Mortgage rates, which have been climbing since 2022, reached their highest levels in more than 20 years in 2023 while home prices remained near historically high levels as demand outstripped supply. Those factors, coupled with low inventory, will continue to create difficult conditions for buyers in 2024, real estate professionals predict.
A lack of supply continues to hamper most big-city residential markets nationwide, including Dallas-Fort Worth, said Stephen Kotler, brokerage CEO for the Western region at Douglas Elliman Real Estate. Many potential buyers are remaining in their homes, unwilling to give up very low mortgage rates.
“It’s caused this friction in the market where you have decent demand but very little supply because those homeowners don’t feel that they have a place to go if they come out of the home that they’re in,” Kotler said.
That said, Douglas Elliman is seeing some signs that conditions may improve in the year ahead. For one thing, the average rate on a 30-year mortgage was down to around 7% in mid-December, versus closer to 8% a month prior.
“We’ve seen sales volume trending upward,” Kotler said. “I think it’s a feeling that inflation is slowing.”
One recent forecast predicts housing prices and sales in DFW will tumble in 2024. Home prices will drop more than 8% year over year and sales will fall nearly 13%, according to the outlook released in late November by Realtor.com.
That was the fifth biggest predicted price decrease among major U.S. metro areas. Home prices in Austin-Round Rock will plunge the most of any major metro, falling more than 12%, while home sales will slip by nearly the same amount, according to the Realtor.com forecast.
That seems to be the worst case scenario for North Texas. The National Association of Realtors predicts Austin and Dallas will be the markets with the most pent-up housing demand next year.
The latest market data show signs of improvement but leave many big questions. In November in DFW, home sales were down 3.1% from a year prior, according to Re/Max data — the lowest year-over-year drop in 2023. Active inventory hit 21,099, up 9% from November 2022, and months of inventory was up to 3.3. Most experts consider at least six months necessary for balance between housing supply and demand.
In high-end DFW neighborhoods including Highland Park, University Park and Preston Hollow, inventory is especially tight due in large part to houses being snapped up by out-of-state buyers moving to Texas, Kotler said. However, it’s a better market for buyers than it was a year ago, when some luxury homes in Dallas-Fort Worth were attracting 30 offers, he said.
Properties priced at or below $1 million in areas such as Plano and North Dallas are still pulling multiple offers, Kotler said.
“But when you come down into Highland Park and those areas and the prices are somewhere between $2 million and $5 million or $6 million, it’s a little bit slower,” he said.
Rising construction costs and land prices in luxury neighborhoods in North Texas continue to drive up prices on new builds, Kotler added.
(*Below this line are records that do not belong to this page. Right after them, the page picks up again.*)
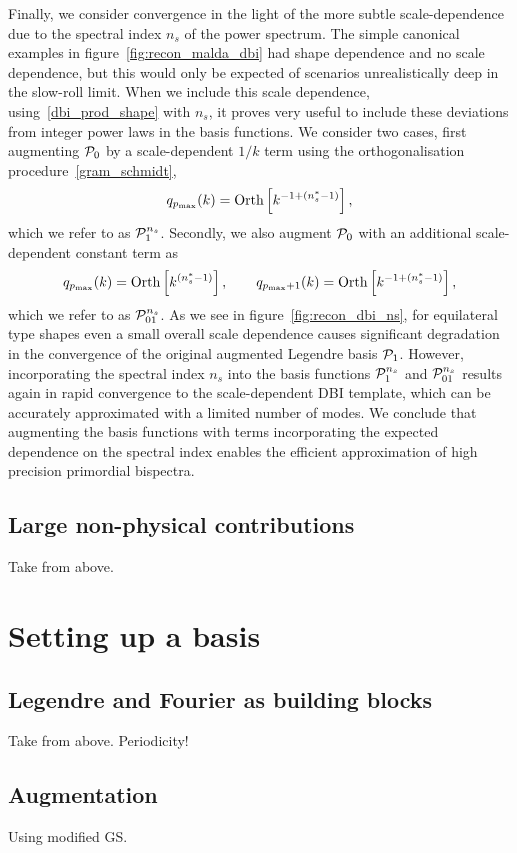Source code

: Finally, we consider convergence in the light of the more subtle scale-dependence due to the spectral index $n_s$ of the power spectrum.  The simple canonical examples in figure~\ref{fig:recon_malda_dbi} had shape dependence and no scale dependence, but this would only be expected of scenarios unrealistically deep in the slow-roll limit.
When we include this scale dependence, using~\eqref{dbi_prod_shape} with $n_s$, 
it proves very useful to include these deviations from
integer power laws in the basis functions.  We consider two cases, first augmenting $\mathcal{P}_0$ by a scale-dependent $1/k$ term using the orthogonalisation procedure~\eqref{gram_schmidt}, 
\begin{align}\label{Lns_inv}
    q_{p_\text{max}}(k) = \text{Orth}\left[{k^{-1+(n_s^{*}-1)}}\right],
\end{align}
which we refer to as $\mathcal{P}^{n_s}_1$.
Secondly, we also augment $\mathcal{P}_0$ with an additional scale-dependent constant term as 
\begin{align}\label{Lns_both}
    q_{p_\text{max}}(k) = \text{Orth}\left[{k^{(n_s^{*}-1)}}\right],\qquad  q_{p_\text{max}\text{$+$}1}(k) = \text{Orth}\left[{k^{-1+(n_s^{*}-1)}}\right],
\end{align}
which we refer to as $\mathcal{P}^{n_s}_{01}$.
As we see in figure~\ref{fig:recon_dbi_ns}, for equilateral type shapes
even a small overall scale dependence causes significant degradation in the convergence of the original augmented Legendre basis $\mathcal{P}_1$.
However, incorporating the spectral index $n_s$  into the basis functions $\mathcal{P}^{n_s}_1$ and $\mathcal{P}^{n_s}_{01}$ results again in rapid convergence to the scale-dependent DBI template, which can be accurately approximated with a limited number of modes.
We conclude that augmenting the basis functions with terms incorporating the expected dependence on the spectral index enables the efficient approximation of high precision primordial bispectra. 
    \subsection{Large non-physical contributions}
    Take from above.
\section{Setting up a basis}
    \subsection{Legendre and Fourier as building blocks}
    Take from above. Periodicity!
    \subsection{Augmentation}
    Using modified GS.

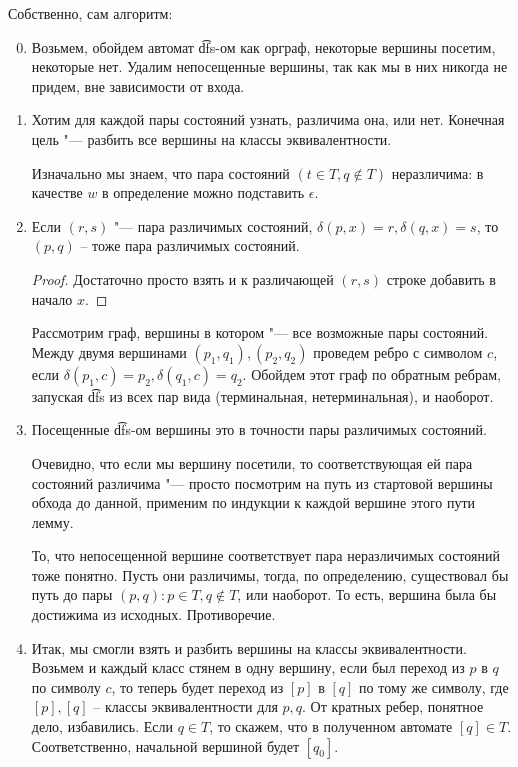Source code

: Собственно, сам алгоритм:
\begin{enumerate}
\setcounter{enumi}{-1}
\item
Возьмем, обойдем автомат \t{dfs}-ом как орграф, некоторые вершины посетим, некоторые нет. 
Удалим непосещенные вершины, так как мы в них никогда не придем, вне зависимости от входа.

\item
Хотим для каждой пары состояний узнать, различима она, или нет. Конечная цель "--- разбить все вершины на классы эквивалентности.

Изначально мы знаем, что пара состояний $(t \in T, q \notin T)$ неразличима: в качестве $w$ в определение можно подставить $\epsilon$.

\item
\begin{lemma}
Если $(r, s)$ "--- пара различимых состояний, $\delta(p, x) = r, \delta(q, x) = s$, то $(p, q)$ -- тоже пара различимых состояний.
\end{lemma}
\begin{proof}
Достаточно просто взять и к различающей $(r, s)$ строке добавить в начало $x$.
\end{proof}

Рассмотрим граф, вершины в котором "--- все возможные пары состояний. Между двумя вершинами $(p_1, q_1), (p_2, q_2)$ проведем ребро с символом $c$, если $\delta(p_1, c) = p_2, \delta(q_1, c) = q_2$.
Обойдем этот граф по обратным ребрам, запуская \t{dfs} из всех пар вида (терминальная, нетерминальная), и наоборот.

\item
Посещенные \t{dfs}-ом вершины это в точности пары различимых состояний. 

Очевидно, что если мы вершину посетили, то соответствующая ей пара состояний различима "--- просто посмотрим на путь из стартовой вершины обхода до данной, применим по индукции к каждой вершине этого пути лемму.

То, что непосещенной вершине соответствует пара неразличимых состояний тоже понятно. 
Пусть они различимы, тогда, по определению, существовал бы путь до пары $(p, q): p \in T, q \notin T$, или наоборот. То есть, вершина была бы достижима из исходных. 
Противоречие.
\item
Итак, мы смогли взять и разбить вершины на классы эквивалентности. 
Возьмем и каждый класс стянем в одну вершину, если был переход из $p$ в $q$ по символу $c$, то теперь будет переход из $[p]$ в $[q]$ по тому же символу, где $[p], [q]$ -- классы эквивалентности для $p, q$. 
От кратных ребер, понятное дело, избавились.
Если $q \in T$, то скажем, что в полученном автомате $[q] \in T$. Соответственно, начальной вершиной будет $[q_0]$.


\end{enumerate}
“If you’re a homebuilder in those markets and you bought dirt two years ago, your pro forma on that project is going to change a lot and what you’re going to potentially sell it for [will be higher] because the costs of construction have increased dramatically,” he said.
What happens in 2024 will depend largely on interest rates and inflation, and to a lesser extent on geopolitical and other factors, Kotler said. Sales are typically slower in a presidential election year.
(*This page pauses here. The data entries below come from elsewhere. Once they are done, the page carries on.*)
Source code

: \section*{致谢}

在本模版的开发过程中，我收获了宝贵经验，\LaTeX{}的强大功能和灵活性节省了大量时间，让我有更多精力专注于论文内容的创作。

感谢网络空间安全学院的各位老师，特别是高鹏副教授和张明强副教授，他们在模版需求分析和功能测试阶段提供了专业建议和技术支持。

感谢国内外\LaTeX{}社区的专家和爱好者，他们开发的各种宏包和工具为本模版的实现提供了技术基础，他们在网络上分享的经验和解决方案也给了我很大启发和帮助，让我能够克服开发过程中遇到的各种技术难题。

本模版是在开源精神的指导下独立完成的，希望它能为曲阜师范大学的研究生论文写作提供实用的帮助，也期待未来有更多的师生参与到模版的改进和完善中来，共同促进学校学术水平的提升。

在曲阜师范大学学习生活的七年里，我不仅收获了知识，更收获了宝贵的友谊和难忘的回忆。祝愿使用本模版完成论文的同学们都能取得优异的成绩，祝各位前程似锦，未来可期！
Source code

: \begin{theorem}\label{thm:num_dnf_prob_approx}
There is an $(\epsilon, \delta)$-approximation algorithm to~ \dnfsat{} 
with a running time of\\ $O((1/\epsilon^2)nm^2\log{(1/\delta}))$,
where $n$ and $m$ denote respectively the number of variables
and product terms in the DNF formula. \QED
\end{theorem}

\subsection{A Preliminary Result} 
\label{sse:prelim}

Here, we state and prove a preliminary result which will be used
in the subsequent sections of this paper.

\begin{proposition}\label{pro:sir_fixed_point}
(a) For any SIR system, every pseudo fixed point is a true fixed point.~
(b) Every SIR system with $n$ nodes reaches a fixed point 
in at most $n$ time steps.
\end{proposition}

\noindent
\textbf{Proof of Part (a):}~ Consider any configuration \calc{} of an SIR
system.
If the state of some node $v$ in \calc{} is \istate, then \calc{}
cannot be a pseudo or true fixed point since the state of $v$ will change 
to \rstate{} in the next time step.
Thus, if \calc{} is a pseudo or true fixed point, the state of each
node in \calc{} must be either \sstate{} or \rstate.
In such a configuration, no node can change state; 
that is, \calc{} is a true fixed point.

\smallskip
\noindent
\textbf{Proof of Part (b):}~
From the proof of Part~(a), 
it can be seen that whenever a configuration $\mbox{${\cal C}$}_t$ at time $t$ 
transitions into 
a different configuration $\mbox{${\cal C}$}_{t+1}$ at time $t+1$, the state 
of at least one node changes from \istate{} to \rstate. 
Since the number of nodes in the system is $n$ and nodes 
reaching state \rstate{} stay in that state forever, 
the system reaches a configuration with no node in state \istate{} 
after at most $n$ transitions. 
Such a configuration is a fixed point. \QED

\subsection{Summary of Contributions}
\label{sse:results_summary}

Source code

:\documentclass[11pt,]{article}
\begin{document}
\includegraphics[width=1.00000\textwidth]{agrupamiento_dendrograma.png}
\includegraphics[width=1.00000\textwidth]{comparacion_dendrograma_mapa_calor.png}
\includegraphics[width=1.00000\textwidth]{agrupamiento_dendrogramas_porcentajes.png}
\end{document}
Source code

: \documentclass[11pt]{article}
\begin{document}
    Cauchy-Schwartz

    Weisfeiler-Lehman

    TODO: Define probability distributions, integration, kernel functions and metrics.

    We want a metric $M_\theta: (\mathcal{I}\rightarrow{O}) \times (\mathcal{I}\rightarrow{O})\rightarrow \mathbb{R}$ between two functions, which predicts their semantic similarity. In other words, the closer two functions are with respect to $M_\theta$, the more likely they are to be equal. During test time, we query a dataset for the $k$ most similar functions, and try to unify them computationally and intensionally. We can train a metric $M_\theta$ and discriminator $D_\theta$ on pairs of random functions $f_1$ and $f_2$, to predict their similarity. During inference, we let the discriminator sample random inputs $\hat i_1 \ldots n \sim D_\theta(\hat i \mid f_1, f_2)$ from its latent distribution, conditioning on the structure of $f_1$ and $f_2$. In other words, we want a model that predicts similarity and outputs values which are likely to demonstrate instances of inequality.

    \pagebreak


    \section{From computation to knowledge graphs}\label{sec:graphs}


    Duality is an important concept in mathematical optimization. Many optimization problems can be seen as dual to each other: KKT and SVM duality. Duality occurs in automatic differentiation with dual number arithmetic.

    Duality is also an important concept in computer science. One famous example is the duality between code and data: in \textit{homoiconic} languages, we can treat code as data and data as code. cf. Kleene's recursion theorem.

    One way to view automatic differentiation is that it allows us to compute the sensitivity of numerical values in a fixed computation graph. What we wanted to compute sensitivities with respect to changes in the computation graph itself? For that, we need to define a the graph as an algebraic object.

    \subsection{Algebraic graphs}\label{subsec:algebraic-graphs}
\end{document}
“The next year is going to be bumpy,” he said. “I would definitely keep your seatbelt on.”
Danny Perez, managing director of Rockwall-based M&D Real Estate, said housing inventory has improved in DFW over the past year, but will continue to be tight in 2024.
“Right now, 70% of America has a 4% or lower interest rate on their current mortgage,” Perez said. “Inventory is a huge problem. On top of the fact that in DFW we have so many people moving here, and not enough housing, the amount of inventory is an issue because people are staying put instead of selling.”
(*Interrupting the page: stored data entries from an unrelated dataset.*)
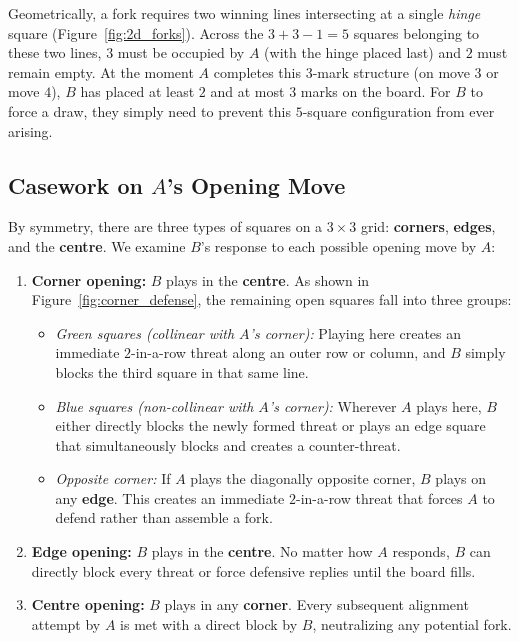 \documentclass[11pt, a4paper]{article}
\begin{document}
Geometrically, a fork requires two winning lines intersecting at a single \emph{hinge} square (Figure~\ref{fig:2d_forks}). Across the $3 + 3 - 1 = 5$ squares belonging to these two lines, $3$ must be occupied by $A$ (with the hinge placed last) and $2$ must remain empty. At the moment $A$ completes this $3$-mark structure (on move $3$ or move $4$), $B$ has placed at least $2$ and at most $3$ marks on the board. For $B$ to force a draw, they simply need to prevent this $5$-square configuration from ever arising.

\subsection{Casework on $A$'s Opening Move}
By symmetry, there are three types of squares on a $3 \times 3$ grid: \textbf{corners}, \textbf{edges}, and the \textbf{centre}. We examine $B$'s response to each possible opening move by $A$:

\begin{enumerate}
    \item \textbf{Corner opening:} $B$ plays in the \textbf{centre}. As shown in Figure~\ref{fig:corner_defense}, the remaining open squares fall into three groups:
    \begin{itemize}
        \item \emph{Green squares (collinear with $A$'s corner):} Playing here creates an immediate $2$-in-a-row threat along an outer row or column, and $B$ simply blocks the third square in that same line.
        \item \emph{Blue squares (non-collinear with $A$'s corner):} Wherever $A$ plays here, $B$ either directly blocks the newly formed threat or plays an edge square that simultaneously blocks and creates a counter-threat.
        \item \emph{Opposite corner:} If $A$ plays the diagonally opposite corner, $B$ plays on any \textbf{edge}. This creates an immediate $2$-in-a-row threat that forces $A$ to defend rather than assemble a fork.
    \end{itemize}
    \item \textbf{Edge opening:} $B$ plays in the \textbf{centre}. No matter how $A$ responds, $B$ can directly block every threat or force defensive replies until the board fills.
    \item \textbf{Centre opening:} $B$ plays in any \textbf{corner}. Every subsequent alignment attempt by $A$ is met with a direct block by $B$, neutralizing any potential fork.
\end{enumerate}
\end{document}
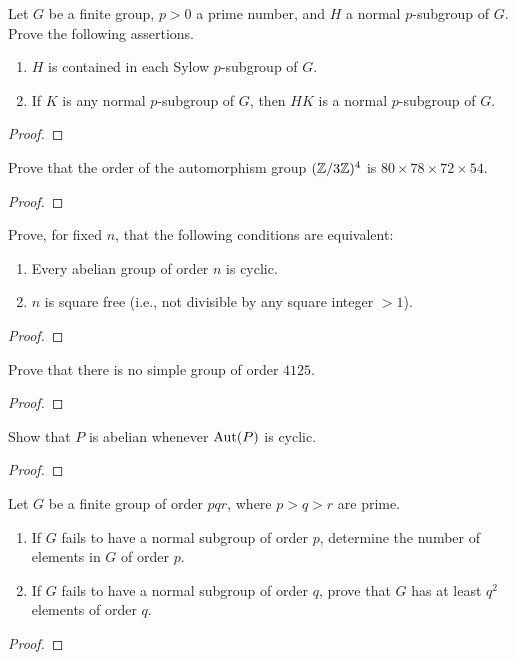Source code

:\begin{problem}
Let $G$ be a finite group, $p>0$ a prime number, and $H$ a
normal $p$-subgroup of $G$. Prove the following assertions.
\begin{enumerate}[label=(\alph*)]
\item $H$ is contained in each Sylow $p$-subgroup of $G$.
\item If $K$ is any normal $p$-subgroup of $G$, then $HK$ is a
normal $p$-subgroup of $G$.
\end{enumerate}
\end{problem}
\begin{proof}
\end{proof}

\begin{problem}
Prove that the order of the automorphism group $(\mathbb{Z}/3\mathbb{Z})^4$
is $80\times 78\times 72\times 54$.
\end{problem}
\begin{proof}
\end{proof}

\begin{problem}
Prove, for fixed $n$, that the following conditions are
equivalent:
\begin{enumerate}[label=(\alph*)]
\item Every abelian group of order $n$ is cyclic.
\item $n$ is square free (i.e., not divisible by any square
integer $>1$).
\end{enumerate}
\end{problem}
\begin{proof}
\end{proof}

\begin{problem}
Prove that there is no simple group of order $4125$.
\end{problem}
\begin{proof}
\end{proof}

\begin{problem}
Show that $P$ is abelian whenever $\operatorname{Aut}(P)$ is cyclic.
\end{problem}
\begin{proof}
\end{proof}

\begin{problem}
Let $G$ be a finite group of order $pqr$, where $p>q>r$ are
prime.
\begin{enumerate}[label=(\alph*)]
\item If $G$ fails to have a normal subgroup of order $p$,
determine the number of elements in $G$ of order $p$.
\item If $G$ fails to have a normal subgroup of order $q$,
prove that $G$ has at least $q^2$ elements of order $q$.
\end{enumerate}
\end{problem}
\begin{proof}
\end{proof}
Perez expects minor price corrections in some pockets of DFW in 2024, but no dramatic declines because of the shortage of homes. Prices will likely hold steady or move slightly higher overall, he predicted.
He said the inventory shortage will likely last a decade.
“We need a huge jump in inventory and it’s not going to happen if can’t build enough new houses,” Perez said.
The shortage of resale homes in North Texas is helping new home sales, said Tom Cawthon, Dallas division president of homebuilder Taylor Morrison, which has active communities throughout the region.
Affordability is the biggest problem in the new home market in North Texas, and that’s unlikely to reverse significantly in 2024, Cawthon said.
“Between the cost of materials, land cost, entitlement cost, development cost — there’s just a real strain on affordability,” he said.
Taylor Morrison, which had an average sale price of about $680,000 this year, will sell homes priced in the low $300,000s in two North Texas communities in 2024: River Ridge in Kaufman County near Crandall and Madero in Tarrant County near Haslet.
“Those will be volume plays,” he said. “We anticipate getting volume in exchange for that price point.”